> [Exercise objective]:
If a line of the data below contains the string "that", count it, then state the total alone.

══ Records shown

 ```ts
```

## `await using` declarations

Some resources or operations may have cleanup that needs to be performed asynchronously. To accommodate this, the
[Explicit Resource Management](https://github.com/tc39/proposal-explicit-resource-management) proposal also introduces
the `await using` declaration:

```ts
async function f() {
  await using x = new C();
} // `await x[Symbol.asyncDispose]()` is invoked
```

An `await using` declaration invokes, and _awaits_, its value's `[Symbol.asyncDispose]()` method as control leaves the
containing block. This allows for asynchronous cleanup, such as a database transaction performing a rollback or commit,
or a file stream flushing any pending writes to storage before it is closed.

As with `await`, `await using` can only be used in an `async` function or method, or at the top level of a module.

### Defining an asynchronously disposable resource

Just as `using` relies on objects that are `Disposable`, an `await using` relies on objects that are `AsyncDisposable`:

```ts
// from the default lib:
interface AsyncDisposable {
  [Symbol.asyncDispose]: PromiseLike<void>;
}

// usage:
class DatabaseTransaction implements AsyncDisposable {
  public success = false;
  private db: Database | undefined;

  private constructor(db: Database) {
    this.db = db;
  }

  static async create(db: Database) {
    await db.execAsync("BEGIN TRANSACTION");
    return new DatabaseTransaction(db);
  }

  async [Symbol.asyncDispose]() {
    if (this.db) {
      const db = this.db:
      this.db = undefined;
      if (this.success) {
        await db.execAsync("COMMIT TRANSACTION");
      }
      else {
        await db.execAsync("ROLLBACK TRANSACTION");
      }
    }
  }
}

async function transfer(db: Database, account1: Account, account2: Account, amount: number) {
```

════

> [Response area]:
2